Malua!

35 0 0
                                    

Tepat pada tanggal 30 Desember 2007 saya naik sidi (malua/ manghatingkon haporseaon) di Gereja GKPI Parsingguran. Entah karena alasan apa, saya dipaksa oleh orangtua untuk mengikuti sidi pada bulan tersebut.  Untuk bisa malua/naik sidi terlebih dahulu harus belajar kurang lebih 3 bulan. Tetapi karena pada saat itu saya melanjutkan Sekolah Menengah Atas di Kota Balige, jadi waktu yang bisa saya ikuti untuk belajar alkitab hanya satu bulan. Awalnya saya menolak untuk ikut pada tahun dan bulan tersebut, selain karena ketinggalan beberapa materi yg sudah dipelajari, pun belum mengerti arti dari naik sidi, untuk apa dan bagaimana. Lalu ku coba bertanya kepada teman seperjuangan SMA yg sudah terlebih dahulu mengikutinya. Alhasil, mereka meyakinkanku untuk itu.

"Dohot ma ho," kata temanku (ikut saja kau). "Baiklah ces," jawabku.

Kegiatan yg hanya dilakukan sekali setahun (di gereja kami ya..) Umumnya diikuti oleh anak SMA dan para pemuda/i gereja yg tinggal di kampung. Sementara pemuda/i yg merantau dan hendak pulang kampung pun tak sedikit yg ikut.

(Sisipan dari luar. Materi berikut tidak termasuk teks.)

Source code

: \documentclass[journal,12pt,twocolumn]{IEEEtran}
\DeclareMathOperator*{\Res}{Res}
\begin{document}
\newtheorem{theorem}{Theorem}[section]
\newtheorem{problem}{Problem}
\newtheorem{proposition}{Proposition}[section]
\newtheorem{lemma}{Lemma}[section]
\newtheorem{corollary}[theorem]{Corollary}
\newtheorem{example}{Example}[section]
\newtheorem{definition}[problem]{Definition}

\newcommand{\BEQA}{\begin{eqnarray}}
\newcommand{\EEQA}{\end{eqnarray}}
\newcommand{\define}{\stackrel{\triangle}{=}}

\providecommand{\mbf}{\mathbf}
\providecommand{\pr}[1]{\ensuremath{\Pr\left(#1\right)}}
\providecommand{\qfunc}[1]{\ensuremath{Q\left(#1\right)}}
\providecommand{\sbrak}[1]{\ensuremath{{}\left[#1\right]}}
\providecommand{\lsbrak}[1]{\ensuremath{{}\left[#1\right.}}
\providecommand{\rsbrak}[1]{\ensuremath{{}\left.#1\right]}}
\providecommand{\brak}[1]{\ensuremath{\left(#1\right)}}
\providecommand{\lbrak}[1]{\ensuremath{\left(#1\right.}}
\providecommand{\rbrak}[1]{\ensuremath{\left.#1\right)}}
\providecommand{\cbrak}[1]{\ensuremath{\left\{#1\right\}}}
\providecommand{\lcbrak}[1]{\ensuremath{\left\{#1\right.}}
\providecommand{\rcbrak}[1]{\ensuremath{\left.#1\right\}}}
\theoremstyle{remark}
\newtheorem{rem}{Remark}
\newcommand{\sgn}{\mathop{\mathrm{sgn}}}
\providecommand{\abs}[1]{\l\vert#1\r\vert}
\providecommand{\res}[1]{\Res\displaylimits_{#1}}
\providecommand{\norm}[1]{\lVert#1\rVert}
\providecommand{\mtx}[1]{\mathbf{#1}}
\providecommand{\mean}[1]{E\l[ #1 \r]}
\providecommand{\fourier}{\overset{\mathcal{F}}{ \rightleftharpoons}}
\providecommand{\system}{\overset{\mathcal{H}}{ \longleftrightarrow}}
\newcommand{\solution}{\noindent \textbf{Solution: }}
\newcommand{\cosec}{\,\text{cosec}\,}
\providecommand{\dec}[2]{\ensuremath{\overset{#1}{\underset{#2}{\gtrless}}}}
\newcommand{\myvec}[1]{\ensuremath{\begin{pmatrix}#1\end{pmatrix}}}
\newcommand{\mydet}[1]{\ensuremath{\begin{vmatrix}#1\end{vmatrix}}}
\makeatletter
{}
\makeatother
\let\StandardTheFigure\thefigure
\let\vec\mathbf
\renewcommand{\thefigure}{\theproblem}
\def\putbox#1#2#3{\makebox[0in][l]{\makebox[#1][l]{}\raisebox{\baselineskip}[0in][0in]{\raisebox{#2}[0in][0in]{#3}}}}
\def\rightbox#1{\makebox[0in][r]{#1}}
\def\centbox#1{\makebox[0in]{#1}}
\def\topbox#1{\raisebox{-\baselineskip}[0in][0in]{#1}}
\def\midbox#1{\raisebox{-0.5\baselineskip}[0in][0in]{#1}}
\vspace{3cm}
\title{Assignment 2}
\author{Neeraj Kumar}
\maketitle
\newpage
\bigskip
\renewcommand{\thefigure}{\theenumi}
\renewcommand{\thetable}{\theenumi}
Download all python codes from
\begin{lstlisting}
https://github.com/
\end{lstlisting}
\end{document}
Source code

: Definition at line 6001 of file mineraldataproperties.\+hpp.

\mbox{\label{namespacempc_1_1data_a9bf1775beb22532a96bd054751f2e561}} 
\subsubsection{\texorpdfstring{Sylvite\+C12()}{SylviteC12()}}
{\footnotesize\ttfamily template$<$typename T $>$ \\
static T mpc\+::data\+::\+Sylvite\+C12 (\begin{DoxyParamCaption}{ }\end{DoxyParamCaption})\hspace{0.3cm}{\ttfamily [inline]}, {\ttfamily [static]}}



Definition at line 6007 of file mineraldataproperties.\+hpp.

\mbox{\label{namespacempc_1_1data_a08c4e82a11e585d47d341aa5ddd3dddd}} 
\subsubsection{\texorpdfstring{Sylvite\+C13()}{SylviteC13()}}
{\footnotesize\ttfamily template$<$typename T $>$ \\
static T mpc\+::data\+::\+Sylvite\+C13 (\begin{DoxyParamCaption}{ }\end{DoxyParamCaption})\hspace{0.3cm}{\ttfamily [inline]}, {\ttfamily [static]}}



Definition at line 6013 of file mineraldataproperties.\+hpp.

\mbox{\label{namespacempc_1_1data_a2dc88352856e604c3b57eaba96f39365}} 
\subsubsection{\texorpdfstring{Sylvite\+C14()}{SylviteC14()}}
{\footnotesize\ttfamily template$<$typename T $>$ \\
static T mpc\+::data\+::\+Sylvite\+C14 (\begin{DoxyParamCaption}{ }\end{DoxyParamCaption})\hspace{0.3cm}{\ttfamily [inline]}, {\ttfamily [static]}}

Walau hanya belajar ekspress. (Bisa ya?..heheheh).

Lagi-lagi aku masih belum cukup mengerti makna acara ini. Bagiku ini hanya kegiatan rutinitas gereja dan harus diikuti oleh setiap orang (kegiatan ini adalah salah satu syarat yg harus dipenuhi sebelum melangsungkan pernikahan). Ah...sudahlah pikirku, yang penting ikut aja dulu.

Masa belajar sidi telah selesai, artinya tinggal menunggu hari pelaksanaanya.

-------------------------
Untuk kegiatan ini harus saya akui kalau saya kurang mempersiapkan diri dengan baik , termasuk pakaian yg harus dikenakan pada moment itu. Kemeja lengan panjang dan celena panjang. Serba putih. "Agoyamanggg.., kemanalah kucari celana ini," keluhku.
Setelah sibuk mencari dan bertanya ke teman-teman di kampung, hasilnya tetap tidak ada. Untuk baju putih akhirnya berhasil kupinjam dari teman SD ku. Masalahnya besok sudah tgl 30 dan celana putih tak dapat2. Sepertinya terlalu rugi kalau harus beli ke Pasar (0n-an) atau ke toko baju. Rugi! Lagian di pake cuma sekali aja, pikirku.

--Hari H--
Aku masih kepikiran sama celana putih yg belum kumiliki saat itu. Dengan pasrah, akhirnya aku harus berani tampil beda dari yg lain. Putih-Hitam. Kemeja putih dan celana hitam. Ha-ha-ha 😀😀😀

Sesampai di gereja, semua mata tertuju padaku (beneran) aku bagai orang asing yang baru saja tiba di gereja ini. Ada yg tertawa melihat pakaian yg kukenakan. Ada pula yg memperhatikanku dengan 'bollang'. Kucoba, untuk menenangkan hati dan pikiran.
Praise God! Maktua ku yg saat itu baru tiba di gereja langsung memanggilku dan membawaku ke rumahnya yg berada di komplek gereja. "Boasa pakke salawar na birong ho amang?" tanyanya padaku.
"Dang adong salawar na bottarhu maktua," jawabku dengan lesu. Lalu matuaku pun mencari-cari celana putih kepunyaan (alm) paktua itu. Akhirnya ketemu, dan diberikan padaku. Dengan secepatnya aku mengganti celana hitam ini. "Terimakasih maktua," ucapku. Maktua ku ini memang sangat baik sekali padaku dan juga keluarga kami. Tak jarang maktua ini selalu menolong kami, entah di sat berduka dan bersuka.

Akhirnya, aku kembali lagi ke gereja tentu saja dengan pakaian serba putih. Kali ini tatapan-tatapan aneh itu sudah tisak kutemukan lagi. Hahahahaa.